Baile de la Conquista

Der Baile de la Conquista ist ein im Bergland Guatemalas populärer Masken- und Kostümtanz zur Vergegenwärtigung und psychologischen Aufarbeitung der Geschehnisse in der Zeit der spanischen Eroberung des Landes (1523–1525). Auch in einigen indianisch geprägten Orten im Südosten Mexikos wird – meist am Fest des Kirchenpatrons – ein ähnlicher Tanz, die Danza de la Conquista, abgehalten.

Die formalen Ursprünge liegen möglicherweise im Baile de los Moros, der noch heute an besonderen Festtagen (meist Patronatsfeste) in verschiedenen Regionen Spaniens getanzt wird. Manche verdrehten Bewegungen und Sprünge erinnern auch an die sogenannten Moriskentänze. Wahrscheinlich wurde die Idee zu derartigen Tänzen von den Missionaren (Franziskaner und Dominikaner) nach Mittelamerika gebracht, wo die indianischen Traditionen des Tragens von Masken und Kopfputz sowie des Kriegstanzes und von bunten Verkleidungen integriert wurden.

Heute vergegenwärtigt der Tanz in Guatemala die militärische Konfrontation zwischen einem Expeditionskorps der spanischen Conquistadoren und einer Heeresabteilung der Quiché bei Quetzaltenango. Dabei wird die Geschichte auf den von Legenden umwobenen Kampf zwischen Pedro de Alvarado und dem Anführer der Quiché-Truppen Tecun Uman reduziert. Nach der Niederlage und dem Tod des Indio-Helden beugen sich die Indianer und übernehmen friedlich den christlichen Glauben.

Trotz gegensätzlicher Positionen sind die beiden Parteien oft nicht leicht zu unterscheiden: Die indianische Partei tritt in ihren farbenfrohen Gewändern auf, während die Spanier oft durch barocke Fantasieuniformen, nicht selten aber auch durch schwarze Anzüge (vgl.
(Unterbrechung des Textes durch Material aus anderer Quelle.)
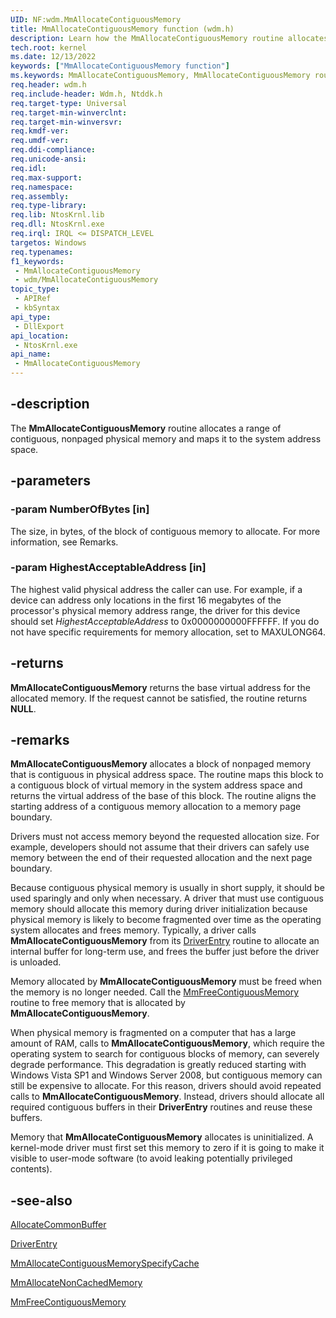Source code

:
 ```yaml
---
UID: NF:wdm.MmAllocateContiguousMemory
title: MmAllocateContiguousMemory function (wdm.h)
description: Learn how the MmAllocateContiguousMemory routine allocates a range of contiguous, nonpaged physical memory and maps it to the system address space.
tech.root: kernel
ms.date: 12/13/2022
keywords: ["MmAllocateContiguousMemory function"]
ms.keywords: MmAllocateContiguousMemory, MmAllocateContiguousMemory routine [Kernel-Mode Driver Architecture], k106_33fb6610-08f3-4605-9511-72a2ec6fa442.xml, kernel.mmallocatecontiguousmemory, wdm/MmAllocateContiguousMemory
req.header: wdm.h
req.include-header: Wdm.h, Ntddk.h
req.target-type: Universal
req.target-min-winverclnt:
req.target-min-winversvr: 
req.kmdf-ver: 
req.umdf-ver: 
req.ddi-compliance: 
req.unicode-ansi: 
req.idl: 
req.max-support: 
req.namespace: 
req.assembly: 
req.type-library: 
req.lib: NtosKrnl.lib
req.dll: NtosKrnl.exe
req.irql: IRQL <= DISPATCH_LEVEL
targetos: Windows
req.typenames: 
f1_keywords:
 - MmAllocateContiguousMemory
 - wdm/MmAllocateContiguousMemory
topic_type:
 - APIRef
 - kbSyntax
api_type:
 - DllExport
api_location:
 - NtosKrnl.exe
api_name:
 - MmAllocateContiguousMemory
---
```


## -description

The **MmAllocateContiguousMemory** routine allocates a range of contiguous, nonpaged physical memory and maps it to the system address space.

## -parameters

### -param NumberOfBytes [in]

The size, in bytes, of the block of contiguous memory to allocate. For more information, see Remarks.

### -param HighestAcceptableAddress [in]

The highest valid physical address the caller can use. For example, if a device can address only locations in the first 16 megabytes of the processor's physical memory address range, the driver for this device should set *HighestAcceptableAddress* to 0x0000000000FFFFFF. If you do not have specific requirements for memory allocation, set to MAXULONG64.

## -returns

**MmAllocateContiguousMemory** returns the base virtual address for the allocated memory. If the request cannot be satisfied, the routine returns **NULL**.

## -remarks

**MmAllocateContiguousMemory** allocates a block of nonpaged memory that is contiguous in physical address space. The routine maps this block to a contiguous block of virtual memory in the system address space and returns the virtual address of the base of this block. The routine aligns the starting address of a contiguous memory allocation to a memory page boundary.

Drivers must not access memory beyond the requested allocation size. For example, developers should not assume that their drivers can safely use memory between the end of their requested allocation and the next page boundary.

Because contiguous physical memory is usually in short supply, it should be used sparingly and only when necessary. A driver that must use contiguous memory should allocate this memory during driver initialization because physical memory is likely to become fragmented over time as the operating system allocates and frees memory. Typically, a driver calls **MmAllocateContiguousMemory** from its [DriverEntry](/windows-hardware/drivers/storage/driverentry-of-ide-controller-minidriver) routine to allocate an internal buffer for long-term use, and frees the buffer just before the driver is unloaded.

Memory allocated by **MmAllocateContiguousMemory** must be freed when the memory is no longer needed. Call the [MmFreeContiguousMemory](/windows-hardware/drivers/ddi/wdm/nf-wdm-mmfreecontiguousmemory) routine to free memory that is allocated by **MmAllocateContiguousMemory**.

When physical memory is fragmented on a computer that has a large amount of RAM, calls to **MmAllocateContiguousMemory**, which require the operating system to search for contiguous blocks of memory, can severely degrade performance. This degradation is greatly reduced starting with Windows Vista SP1 and Windows Server 2008, but contiguous memory can still be expensive to allocate. For this reason, drivers should avoid repeated calls to **MmAllocateContiguousMemory**. Instead, drivers should allocate all required contiguous buffers in their **DriverEntry** routines and reuse these buffers.

Memory that **MmAllocateContiguousMemory** allocates is uninitialized. A kernel-mode driver must first set this memory to zero if it is going to make it visible to user-mode software (to avoid leaking potentially privileged contents).

## -see-also

[AllocateCommonBuffer](/windows-hardware/drivers/ddi/wdm/nc-wdm-pallocate_common_buffer)

[DriverEntry](/windows-hardware/drivers/storage/driverentry-of-ide-controller-minidriver)

[MmAllocateContiguousMemorySpecifyCache](/windows-hardware/drivers/ddi/wdm/nf-wdm-mmallocatecontiguousmemoryspecifycache)

[MmAllocateNonCachedMemory](/windows-hardware/drivers/ddi/ntddk/nf-ntddk-mmallocatenoncachedmemory)

[MmFreeContiguousMemory](/windows-hardware/drivers/ddi/wdm/nf-wdm-mmfreecontiguousmemory)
Maximón) und blonde Perücken gekennzeichnet sind – Pedro de Alvarado hatte blondes Haar.... Die Masken der Indios sind oft dunkel, während die Masken der Spanier eher hell gefärbt sind. Beide Parteien tragen in der Regel einen aufwendigen Kopfputz aus künstlichen Federbüschen.

Obwohl der Tanz historisch gesehen ausschließlich mit den Quiché zu tun hat, findet man ihn auch im Gebiet der Cakchiquel-Indianer (z. B. in Antigua Guatemala) und – als Danza de la Conquista – in einigen Orten im Südosten Mexikos. Im Flachland des Petén und im Osten Guatemalas ist er nur selten anzutreffen.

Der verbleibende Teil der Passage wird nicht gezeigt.